Berkshire County, Massachusetts

   

Sheffield Town Hall is located at 21 Depot Square, Sheffield, MA 01257.
Phone: 413‑229‑7000.

Neighborhoods

Beginnings [1]

Sheffield, in the heart of the Housatonic River Valley of the southern Berkshires, was incorporated in 1733. It is the oldest town in Berkshire County, with Ashley Falls being the original village settlement in the township.

The intervale between the Taconic range on the west and the Berkshire barrier on the east was originally occupied by a group of Indians belonging to the Mahican tribe. In 1724, for three barrels of cider, thirty quarts of rum and 460 pounds, the Indians conveyed a tract of their land to a group of Hampshire County residents, who divided this tract into two townships, each seven miles square.

The present town of Sheffield was a large part of the Lower Housatonic Township. The first white settler was Matthew Noble of Westfield, who arrived along in the fall in 1725 to begin the first settlement in the Berkshires. In January 1733 the second town meeting voted to hire a preacher and to build a meetinghouse. On June 22 of that year the town was incorporated.
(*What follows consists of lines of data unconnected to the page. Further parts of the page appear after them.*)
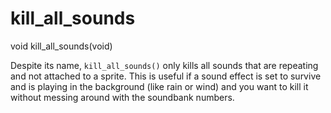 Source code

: # kill_all_sounds

<Prototype>void kill_all_sounds(void)</Prototype>

Despite its name, `kill_all_sounds()` only kills all sounds that are repeating and not attached to a sprite. This is useful if a sound effect is set to survive and is playing in the background (like rain or wind) and you want to kill it without messing around with the soundbank numbers.
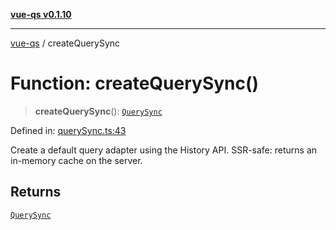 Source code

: [**vue-qs v0.1.10**](../README.md)

***

[vue-qs](../README.md) / createQuerySync

# Function: createQuerySync()

> **createQuerySync**(): [`QuerySync`](../type-aliases/QuerySync.md)

Defined in: [querySync.ts:43](https://github.com/iamsomraj/vue-qs/blob/fa7480bd601b09f7ce1b80df8786e16589ef7fc2/src/querySync.ts#L43)

Create a default query adapter using the History API.
SSR-safe: returns an in-memory cache on the server.

## Returns

[`QuerySync`](../type-aliases/QuerySync.md)
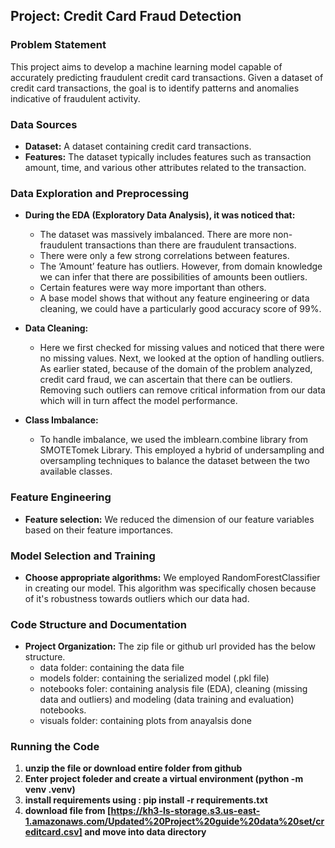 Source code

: ## Project: Credit Card Fraud Detection

### Problem Statement
This project aims to develop a machine learning model capable of accurately predicting fraudulent credit card transactions. Given a dataset of credit card transactions, the goal is to identify patterns and anomalies indicative of fraudulent activity.

### Data Sources
* **Dataset:** A dataset containing credit card transactions.
* **Features:** The dataset typically includes features such as transaction amount, time, and various other attributes related to the transaction.

### Data Exploration and Preprocessing

* **During the EDA (Exploratory Data Analysis), it was noticed that:**
  * The dataset was massively imbalanced. There are more non-fraudulent transactions than there are fraudulent transactions.
  * There were only a few strong correlations between features. 
  * The ‘Amount’ feature has outliers. However, from domain knowledge we can infer that there are possibilities of amounts been outliers.
  * Certain features were way more important than others. 
  * A base model shows that without any feature engineering or data cleaning, we could have a particularly good accuracy score of 99%.

* **Data Cleaning:**
  * Here we first checked for missing values and noticed that there were no missing values. Next, we looked at the option of handling outliers. As earlier stated, because of the domain of the problem analyzed, credit card fraud, we can ascertain that there can be outliers. Removing such outliers can remove critical information from our data which will in turn affect the model performance. 
  
* **Class Imbalance:**
  * To handle imbalance, we used the imblearn.combine library from SMOTETomek Library. This employed a hybrid of undersampling and oversampling techniques to balance the dataset between the two available classes.

### Feature Engineering

* **Feature selection:** We reduced the dimension of our feature variables based on their feature importances.

### Model Selection and Training

* **Choose appropriate algorithms:** We employed RandomForestClassifier in creating our model. This algorithm was specifically chosen because of it's robustness towards outliers which our data had. 

### Code Structure and Documentation

* **Project Organization:** The zip file or github url provided has the below structure.
  * data folder:  containing the data file
  * models folder: containing the serialized model (.pkl file) 
  * notebooks foler: containing analysis file (EDA), cleaning (missing data and outliers) and modeling (data training and evaluation) notebooks.
  * visuals folder: containing plots from anayalsis done

### Running the Code

1. **unzip the file or download entire folder from github**
2. **Enter project foleder and create a virtual environment (python -m venv .venv)** 
3. **install requirements using : pip install -r requirements.txt** 
4. **download file from [https://kh3-ls-storage.s3.us-east-1.amazonaws.com/Updated%20Project%20guide%20data%20set/creditcard.csv] and move into data directory**


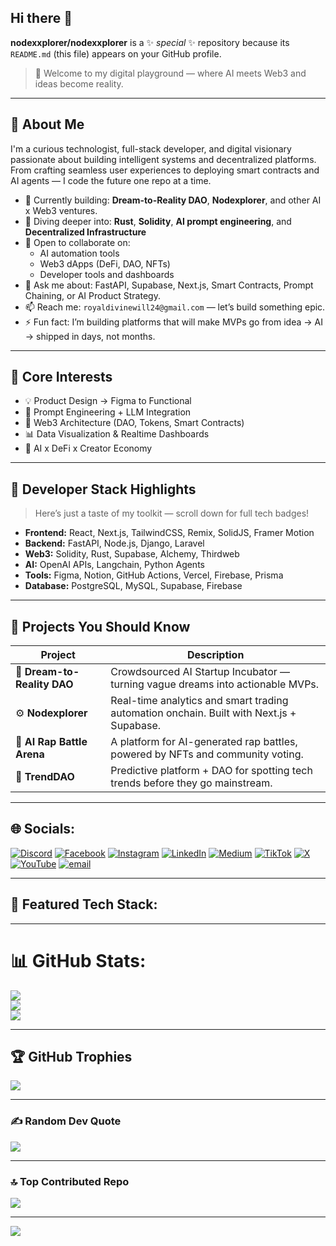 ## Hi there 👋


<!-- **nodexxplorer/nodexxplorer** is a ✨ _special_ ✨ repository because its `README.md` (this file) appears on your GitHub profile.

Here are some ideas to get you started:

- 🔭 I’m currently working on ...
- 🌱 I’m currently learning ...
- 👯 I’m looking to collaborate on ...
- 🤔 I’m looking for help with ...
- 💬 Ask me about ...
- 📫 How to reach me: ...
- 😄 Pronouns: ...
- ⚡ Fun fact: ...


## 🌐 Socials:
[![Discord](https://img.shields.io/badge/Discord-%237289DA.svg?logo=discord&logoColor=white)](https://discord.gg/https://discord.gg/Cx2UdVn6) [![Facebook](https://img.shields.io/badge/Facebook-%231877F2.svg?logo=Facebook&logoColor=white)](https://facebook.com/nodexxplorer) [![Instagram](https://img.shields.io/badge/Instagram-%23E4405F.svg?logo=Instagram&logoColor=white)](https://instagram.com/nodexxplorer) [![LinkedIn](https://img.shields.io/badge/LinkedIn-%230077B5.svg?logo=linkedin&logoColor=white)](https://linkedin.com/in/fortune-divinewill) [![Medium](https://img.shields.io/badge/Medium-12100E?logo=medium&logoColor=white)](https://medium.com/@nodexxplorer) [![TikTok](https://img.shields.io/badge/TikTok-%23000000.svg?logo=TikTok&logoColor=white)](https://tiktok.com/@nodexxplorer) [![X](https://img.shields.io/badge/X-black.svg?logo=X&logoColor=white)](https://x.com/nodexxplorer) [![YouTube](https://img.shields.io/badge/YouTube-%23FF0000.svg?logo=YouTube&logoColor=white)](https://youtube.com/@nodexxplorer) [![email](https://img.shields.io/badge/Email-D14836?logo=gmail&logoColor=white)](mailto:royaldivinewill24@gmail.com) 

# 💻 Tech Stack:
![JavaScript](https://img.shields.io/badge/javascript-%23323330.svg?style=for-the-badge&logo=javascript&logoColor=%23F7DF1E) ![HTML5](https://img.shields.io/badge/html5-%23E34F26.svg?style=for-the-badge&logo=html5&logoColor=white) ![CSS3](https://img.shields.io/badge/css3-%231572B6.svg?style=for-the-badge&logo=css3&logoColor=white) ![Python](https://img.shields.io/badge/python-3670A0?style=for-the-badge&logo=python&logoColor=ffdd54) ![PHP](https://img.shields.io/badge/php-%23777BB4.svg?style=for-the-badge&logo=php&logoColor=white) ![TypeScript](https://img.shields.io/badge/typescript-%23007ACC.svg?style=for-the-badge&logo=typescript&logoColor=white) ![Rust](https://img.shields.io/badge/rust-%23000000.svg?style=for-the-badge&logo=rust&logoColor=white) ![Solidity](https://img.shields.io/badge/Solidity-%23363636.svg?style=for-the-badge&logo=solidity&logoColor=white) ![Vercel](https://img.shields.io/badge/vercel-%23000000.svg?style=for-the-badge&logo=vercel&logoColor=white) ![AWS](https://img.shields.io/badge/AWS-%23FF9900.svg?style=for-the-badge&logo=amazon-aws&logoColor=white) ![Firebase](https://img.shields.io/badge/firebase-%23039BE5.svg?style=for-the-badge&logo=firebase) ![Google Cloud](https://img.shields.io/badge/GoogleCloud-%234285F4.svg?style=for-the-badge&logo=google-cloud&logoColor=white) ![Azure](https://img.shields.io/badge/azure-%230072C6.svg?style=for-the-badge&logo=microsoftazure&logoColor=white) ![JWT](https://img.shields.io/badge/JWT-black?style=for-the-badge&logo=JSON%20web%20tokens) ![jQuery](https://img.shields.io/badge/jquery-%230769AD.svg?style=for-the-badge&logo=jquery&logoColor=white) ![Laravel](https://img.shields.io/badge/laravel-%23FF2D20.svg?style=for-the-badge&logo=laravel&logoColor=white) ![Next JS](https://img.shields.io/badge/Next-black?style=for-the-badge&logo=next.js&logoColor=white) ![NodeJS](https://img.shields.io/badge/node.js-6DA55F?style=for-the-badge&logo=node.js&logoColor=white) ![React Native](https://img.shields.io/badge/react_native-%2320232a.svg?style=for-the-badge&logo=react&logoColor=%2361DAFB) ![React](https://img.shields.io/badge/react-%2320232a.svg?style=for-the-badge&logo=react&logoColor=%2361DAFB) ![React Query](https://img.shields.io/badge/-React%20Query-FF4154?style=for-the-badge&logo=react%20query&logoColor=white) ![TailwindCSS](https://img.shields.io/badge/tailwindcss-%2338B2AC.svg?style=for-the-badge&logo=tailwind-css&logoColor=white) ![Django](https://img.shields.io/badge/django-%23092E20.svg?style=for-the-badge&logo=django&logoColor=white) ![Bootstrap](https://img.shields.io/badge/bootstrap-%238511FA.svg?style=for-the-badge&logo=bootstrap&logoColor=white) ![SolidJS](https://img.shields.io/badge/SolidJS-2c4f7c?style=for-the-badge&logo=solid&logoColor=c8c9cb) ![Remix](https://img.shields.io/badge/remix-%23000.svg?style=for-the-badge&logo=remix&logoColor=white) ![Semantic UI React](https://img.shields.io/badge/Semantic%20UI%20React-%2335BDB2.svg?style=for-the-badge&logo=SemanticUIReact&logoColor=white) ![MySQL](https://img.shields.io/badge/mysql-4479A1.svg?style=for-the-badge&logo=mysql&logoColor=white) ![Prisma](https://img.shields.io/badge/Prisma-3982CE?style=for-the-badge&logo=Prisma&logoColor=white) ![Firebase](https://img.shields.io/badge/firebase-a08021?style=for-the-badge&logo=firebase&logoColor=ffcd34) ![Supabase](https://img.shields.io/badge/Supabase-3ECF8E?style=for-the-badge&logo=supabase&logoColor=white) ![Postgres](https://img.shields.io/badge/postgres-%23316192.svg?style=for-the-badge&logo=postgresql&logoColor=white) ![Adobe](https://img.shields.io/badge/adobe-%23FF0000.svg?style=for-the-badge&logo=adobe&logoColor=white) ![Dribbble](https://img.shields.io/badge/Dribbble-EA4C89?style=for-the-badge&logo=dribbble&logoColor=white) ![Figma](https://img.shields.io/badge/figma-%23F24E1E.svg?style=for-the-badge&logo=figma&logoColor=white) ![Canva](https://img.shields.io/badge/Canva-%2300C4CC.svg?style=for-the-badge&logo=Canva&logoColor=white) ![Adobe Photoshop](https://img.shields.io/badge/adobe%20photoshop-%2331A8FF.svg?style=for-the-badge&logo=adobe%20photoshop&logoColor=white) ![GitHub Actions](https://img.shields.io/badge/github%20actions-%232671E5.svg?style=for-the-badge&logo=githubactions&logoColor=white) ![GitHub](https://img.shields.io/badge/github-%23121011.svg?style=for-the-badge&logo=github&logoColor=white) ![Git](https://img.shields.io/badge/git-%23F05033.svg?style=for-the-badge&logo=git&logoColor=white) ![Home Assistant](https://img.shields.io/badge/home%20assistant-%2341BDF5.svg?style=for-the-badge&logo=home-assistant&logoColor=white) ![Meta](https://img.shields.io/badge/Meta-%230467DF.svg?style=for-the-badge&logo=Meta&logoColor=white) ![Notion](https://img.shields.io/badge/Notion-%23000000.svg?style=for-the-badge&logo=notion&logoColor=white) ![OpenSea](https://img.shields.io/badge/OpenSea-%232081E2.svg?style=for-the-badge&logo=opensea&logoColor=white) ![Raspberry Pi](https://img.shields.io/badge/-Raspberry_Pi-C51A4A?style=for-the-badge&logo=Raspberry-Pi) ![Prettier](https://img.shields.io/badge/prettier-%23F7B93E.svg?style=for-the-badge&logo=prettier&logoColor=black) ![Arduino](https://img.shields.io/badge/-Arduino-00979D?style=for-the-badge&logo=Arduino&logoColor=white) ![Cisco](https://img.shields.io/badge/cisco-%23049fd9.svg?style=for-the-badge&logo=cisco&logoColor=black) ![Trello](https://img.shields.io/badge/Trello-%23026AA7.svg?style=for-the-badge&logo=Trello&logoColor=white) ![nVIDIA](https://img.shields.io/badge/nVIDIA-%2376B900.svg?style=for-the-badge&logo=nVIDIA&logoColor=white) ![Airbnb](https://img.shields.io/badge/Airbnb-%23ff5a5f.svg?style=for-the-badge&logo=Airbnb&logoColor=white)
# 📊 GitHub Stats:
![](https://github-readme-stats.vercel.app/api?username=nodexxplorer&theme=github_dark&hide_border=false&include_all_commits=true&count_private=false)<br/>
![](https://nirzak-streak-stats.vercel.app/?user=nodexxplorer&theme=github_dark&hide_border=false)<br/>
![](https://github-readme-stats.vercel.app/api/top-langs/?username=nodexxplorer&theme=github_dark&hide_border=false&include_all_commits=true&count_private=false&layout=compact)

## 🏆 GitHub Trophies
![](https://github-profile-trophy.vercel.app/?username=nodexxplorer&theme=radical&no-frame=false&no-bg=true&margin-w=4)

### ✍️ Random Dev Quote
![](https://quotes-github-readme.vercel.app/api?type=horizontal&theme=radical)

### 🔝 Top Contributed Repo
![](https://github-contributor-stats.vercel.app/api?username=nodexxplorer&limit=5&theme=dark&combine_all_yearly_contributions=true)

---
[![](https://visitcount.itsvg.in/api?id=nodexxplorer&icon=0&color=1)](https://visitcount.itsvg.in) -->

<!-- Proudly created with GPRM ( https://gprm.itsvg.in ) -->

**nodexxplorer/nodexxplorer** is a ✨ _special_ ✨ repository because its `README.md` (this file) appears on your GitHub profile.

> 👋 Welcome to my digital playground — where AI meets Web3 and ideas become reality.

---

## 🚀 About Me
I'm a curious technologist, full-stack developer, and digital visionary passionate about building intelligent systems and decentralized platforms. From crafting seamless user experiences to deploying smart contracts and AI agents — I code the future one repo at a time.

- 🔭 Currently building: **Dream-to-Reality DAO**, **Nodexplorer**, and other AI x Web3 ventures.
- 🌱 Diving deeper into: **Rust**, **Solidity**, **AI prompt engineering**, and **Decentralized Infrastructure**
- 👯 Open to collaborate on: 
  - AI automation tools  
  - Web3 dApps (DeFi, DAO, NFTs)  
  - Developer tools and dashboards
- 🤖 Ask me about: FastAPI, Supabase, Next.js, Smart Contracts, Prompt Chaining, or AI Product Strategy.
- 📫 Reach me: `royaldivinewill24@gmail.com` — let’s build something epic.
- ⚡ Fun fact: I’m building platforms that will make MVPs go from idea → AI → shipped in days, not months.

---

## 🧠 Core Interests
- 💡 Product Design → Figma to Functional
- 🧠 Prompt Engineering + LLM Integration
- 💼 Web3 Architecture (DAO, Tokens, Smart Contracts)
- 📊 Data Visualization & Realtime Dashboards
- 🧬 AI x DeFi x Creator Economy

---

## 🧰 Developer Stack Highlights
> Here’s just a taste of my toolkit — scroll down for full tech badges!

- **Frontend:** React, Next.js, TailwindCSS, Remix, SolidJS, Framer Motion  
- **Backend:** FastAPI, Node.js, Django, Laravel  
- **Web3:** Solidity, Rust, Supabase, Alchemy, Thirdweb  
- **AI:** OpenAI APIs, Langchain, Python Agents  
- **Tools:** Figma, Notion, GitHub Actions, Vercel, Firebase, Prisma  
- **Database:** PostgreSQL, MySQL, Supabase, Firebase

---

## 🔗 Projects You Should Know
| Project | Description |
|--------|-------------|
| 🧠 **Dream-to-Reality DAO** | Crowdsourced AI Startup Incubator — turning vague dreams into actionable MVPs. |
| ⚙️ **Nodexplorer** | Real-time analytics and smart trading automation onchain. Built with Next.js + Supabase. |
| 🎤 **AI Rap Battle Arena** | A platform for AI-generated rap battles, powered by NFTs and community voting. |
| 🔮 **TrendDAO** | Predictive platform + DAO for spotting tech trends before they go mainstream. |

---

## 🌐 Socials:
<!-- No edits made here as requested -->
[![Discord](https://img.shields.io/badge/Discord-%237289DA.svg?logo=discord&logoColor=white)](https://discord.gg/https://discord.gg/Cx2UdVn6) [![Facebook](https://img.shields.io/badge/Facebook-%231877F2.svg?logo=Facebook&logoColor=white)](https://facebook.com/nodexxplorer) [![Instagram](https://img.shields.io/badge/Instagram-%23E4405F.svg?logo=Instagram&logoColor=white)](https://instagram.com/nodexxplorer) [![LinkedIn](https://img.shields.io/badge/LinkedIn-%230077B5.svg?logo=linkedin&logoColor=white)](https://linkedin.com/in/fortune-divinewill) [![Medium](https://img.shields.io/badge/Medium-12100E?logo=medium&logoColor=white)](https://medium.com/@nodexxplorer) [![TikTok](https://img.shields.io/badge/TikTok-%23000000.svg?logo=TikTok&logoColor=white)](https://tiktok.com/@nodexxplorer) [![X](https://img.shields.io/badge/X-black.svg?logo=X&logoColor=white)](https://x.com/nodexxplorer) [![YouTube](https://img.shields.io/badge/YouTube-%23FF0000.svg?logo=YouTube&logoColor=white)](https://youtube.com/@nodexxplorer) [![email](https://img.shields.io/badge/Email-D14836?logo=gmail&logoColor=white)](mailto:royaldivinewill24@gmail.com) 

---

## 🧪 Featured Tech Stack:
<!-- Already detailed below -->

---

# 📊 GitHub Stats:
![](https://github-readme-stats.vercel.app/api?username=nodexxplorer&theme=github_dark&hide_border=false&include_all_commits=true&count_private=false)<br/>
![](https://nirzak-streak-stats.vercel.app/?user=nodexxplorer&theme=github_dark&hide_border=false)<br/>
![](https://github-readme-stats.vercel.app/api/top-langs/?username=nodexxplorer&theme=github_dark&hide_border=false&include_all_commits=true&count_private=false&layout=compact)


---

## 🏆 GitHub Trophies
![](https://github-profile-trophy.vercel.app/?username=nodexxplorer&theme=radical&no-frame=false&no-bg=true&margin-w=4)

---

### ✍️ Random Dev Quote
![](https://quotes-github-readme.vercel.app/api?type=horizontal&theme=radical)

---

### 🔝 Top Contributed Repo
![](https://github-contributor-stats.vercel.app/api?username=nodexxplorer&limit=5&theme=dark&combine_all_yearly_contributions=true)

---

[![](https://visitcount.itsvg.in/api?id=nodexxplorer&icon=0&color=1)](https://visitcount.itsvg.in)


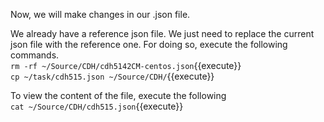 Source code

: Now, we will make changes in our .json file.<br>

We already have a reference json file. We just need to replace the current json file with the reference one. For doing so, execute the following commands.
<br>`rm -rf ~/Source/CDH/cdh5142CM-centos.json`{{execute}}
<br>`cp ~/task/cdh515.json ~/Source/CDH/`{{execute}}

To view the content of the file, execute the following
<br>`cat ~/Source/CDH/cdh515.json`{{execute}}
— Lillian E. Preiss, quoted in the 1987 Sheffield Open Space and Recreation Plan

Thus began Sheffield's rich rural history, which included drafting of the Sheffield Declaration at Colonel John Ashley's house and Shay's Rebellion, a farmer's revolt against heavy taxes fought near the Egremont line four years after the Revolutionary War. The history of Sheffield in many ways epitomizes the small New England town experience that has remained so powerful in the nation's imagination. The town saw decades of rich agricultural production and participated in early water-powered industrialization, with paper, saw, marble, grist mills, built throughout the town, particularly on Mill Pond and at the falls in Ashley Falls. Marble and limestone were quarried, trees harvested for charcoal and processed into lime in kilns like those on Lime Kiln Road. Two covered bridges were built to span the Housatonic and provide access to town for farms in the eastern portion of Sheffield. Sheffield became a commercial center for these early industries.

In the years leading up to the Civil War, Sheffield was a station on the Underground Railway. After the war, new railroads made the countryside accessible to city dwellers and Sheffield, with other towns in western Massachusetts and northwestern Connecticut, became a fashionable summer resort area. Large inns/hotels in town catered to travelers and spas built near springs on the east side of town offered health cures, including the so-called Soda Spring Farm on Home Road. A lecture hall (Dewey Hall) was built in the town center to provide improving amusement for the populace.

  1. Town Master Plan, Town of Sheffield, MA, section 5, Cultural and Historic Resources, www.sheffieldma.gov, accessed June, 2011.